Era una de esas noches en las que el invierno se alza de manera repentina, sin aviso previo. Caminaba a paso veloz para impedir que el helaje se colara en mis entrañas. Quería llegar pronto a casa. La acera estaba vacía. A esa hora, si quieres sobrevivir, ya estás metido en tu cama gozando del mimo de la calefacción. La soledad de la noche en mi barrio me hacía sentir casi congelada. Las aceras vacías, con la luz mortecina que caracteriza el alumbrado de esta ciudad, consiguen que las sensación de peligro inminente se multiplique y la languidez termine anidando en tu espíritu.
Iba con el paso más rápido que podía, creyendo que faltaba al menos un kilómetro para sentir ese famoso calor de hogar que en este largo invierno no es frase de cajón, cuando bruscamente tropecé con algo y me fui de bruces.
Súpito, el helaje se transformó en un entusiasta calor que me arropaba. Adherido a mi piel, comencé a sentir que el cuerpo danzaba al acorde de una música interpretada por una orquesta cuya música me hacía palpar por primera vez el paraíso. Ahora, era la mujer sensual que quizás nunca antes había sido. Y al notarme así de sugestiva, me gusté.
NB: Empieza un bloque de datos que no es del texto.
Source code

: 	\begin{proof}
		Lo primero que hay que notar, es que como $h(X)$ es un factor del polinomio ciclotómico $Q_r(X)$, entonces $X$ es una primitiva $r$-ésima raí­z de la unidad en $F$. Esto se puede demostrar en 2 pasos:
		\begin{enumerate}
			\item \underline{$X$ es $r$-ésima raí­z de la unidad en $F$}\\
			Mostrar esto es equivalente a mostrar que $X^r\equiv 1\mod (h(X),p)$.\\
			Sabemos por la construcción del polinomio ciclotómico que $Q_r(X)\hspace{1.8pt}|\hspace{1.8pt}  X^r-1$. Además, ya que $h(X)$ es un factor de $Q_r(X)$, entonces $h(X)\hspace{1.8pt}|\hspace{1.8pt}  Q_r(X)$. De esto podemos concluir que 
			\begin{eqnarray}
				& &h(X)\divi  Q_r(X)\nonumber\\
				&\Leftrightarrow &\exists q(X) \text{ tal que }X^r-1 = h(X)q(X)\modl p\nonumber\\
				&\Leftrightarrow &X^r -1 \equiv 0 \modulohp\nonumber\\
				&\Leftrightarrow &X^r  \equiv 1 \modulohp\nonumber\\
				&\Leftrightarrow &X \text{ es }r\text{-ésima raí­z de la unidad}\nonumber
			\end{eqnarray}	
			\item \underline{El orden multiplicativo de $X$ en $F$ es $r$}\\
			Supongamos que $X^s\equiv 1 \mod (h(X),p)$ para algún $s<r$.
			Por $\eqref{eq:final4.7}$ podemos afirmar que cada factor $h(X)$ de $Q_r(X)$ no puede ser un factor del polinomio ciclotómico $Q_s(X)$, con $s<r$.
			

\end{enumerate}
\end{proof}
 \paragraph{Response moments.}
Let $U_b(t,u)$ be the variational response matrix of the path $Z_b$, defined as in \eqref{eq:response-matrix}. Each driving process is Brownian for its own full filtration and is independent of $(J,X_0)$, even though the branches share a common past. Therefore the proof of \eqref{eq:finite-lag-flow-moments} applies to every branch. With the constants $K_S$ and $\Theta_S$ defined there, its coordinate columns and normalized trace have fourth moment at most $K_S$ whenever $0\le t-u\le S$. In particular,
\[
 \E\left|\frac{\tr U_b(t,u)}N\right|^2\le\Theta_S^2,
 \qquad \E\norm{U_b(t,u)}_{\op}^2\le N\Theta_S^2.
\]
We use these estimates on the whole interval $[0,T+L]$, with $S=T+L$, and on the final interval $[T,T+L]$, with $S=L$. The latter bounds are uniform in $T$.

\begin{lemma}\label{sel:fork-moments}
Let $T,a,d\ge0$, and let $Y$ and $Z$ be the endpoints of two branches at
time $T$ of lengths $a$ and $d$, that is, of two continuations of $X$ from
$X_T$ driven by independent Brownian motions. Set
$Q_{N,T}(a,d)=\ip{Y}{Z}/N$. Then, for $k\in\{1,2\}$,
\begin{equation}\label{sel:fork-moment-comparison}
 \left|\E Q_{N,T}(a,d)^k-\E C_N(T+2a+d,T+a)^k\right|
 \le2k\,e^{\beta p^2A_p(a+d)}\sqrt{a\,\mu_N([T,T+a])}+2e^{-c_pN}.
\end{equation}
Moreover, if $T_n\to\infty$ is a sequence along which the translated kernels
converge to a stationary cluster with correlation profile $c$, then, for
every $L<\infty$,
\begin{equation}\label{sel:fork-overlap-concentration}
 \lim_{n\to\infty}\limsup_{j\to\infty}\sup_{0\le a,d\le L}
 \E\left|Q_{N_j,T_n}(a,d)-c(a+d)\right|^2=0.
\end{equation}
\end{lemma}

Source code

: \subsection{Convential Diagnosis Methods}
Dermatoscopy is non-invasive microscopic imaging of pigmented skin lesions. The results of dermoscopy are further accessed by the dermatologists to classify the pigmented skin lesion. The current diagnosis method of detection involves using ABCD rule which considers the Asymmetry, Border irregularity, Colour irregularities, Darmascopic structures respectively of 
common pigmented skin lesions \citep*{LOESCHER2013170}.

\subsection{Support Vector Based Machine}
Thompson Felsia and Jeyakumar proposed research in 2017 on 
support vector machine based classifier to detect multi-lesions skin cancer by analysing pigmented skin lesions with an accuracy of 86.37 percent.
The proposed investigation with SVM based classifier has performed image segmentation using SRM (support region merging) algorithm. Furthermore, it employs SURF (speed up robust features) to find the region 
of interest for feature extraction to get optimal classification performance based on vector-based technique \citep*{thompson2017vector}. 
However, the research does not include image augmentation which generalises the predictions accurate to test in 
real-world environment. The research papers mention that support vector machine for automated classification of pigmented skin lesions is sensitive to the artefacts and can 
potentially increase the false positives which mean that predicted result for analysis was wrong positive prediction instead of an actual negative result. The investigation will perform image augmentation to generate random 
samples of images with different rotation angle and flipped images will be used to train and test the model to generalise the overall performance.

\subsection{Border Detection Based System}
¡Oh, cuánto me gusté, al punto de haberme enamorado de mí misma! ¿En qué maravilla de mujer me había convertido? En este nuevo estado de auto-flechazo, percibía como si en mi estado físico no se hubiese presentado alteración alguna. Mi aspecto era idéntico al de hacía unos minutos, solo que la mutación consistía en gravitar sobre mí misma. Todo mi peso se había difuminado. Me observé así, hermosa como nunca, me seduje hasta prometerme esa fidelidad amorosa que me llevaría hasta los confines de la tierra sin desplazarme un centímetro,
Fue cuando el mar inmenso se convirtió en ajuar de danza… y la belleza de aquel instante se apoderó de mí. Desde entonces mi alma bulle ilimitadamente. Soy ahora el producto de una noche que anocheció mágicamente.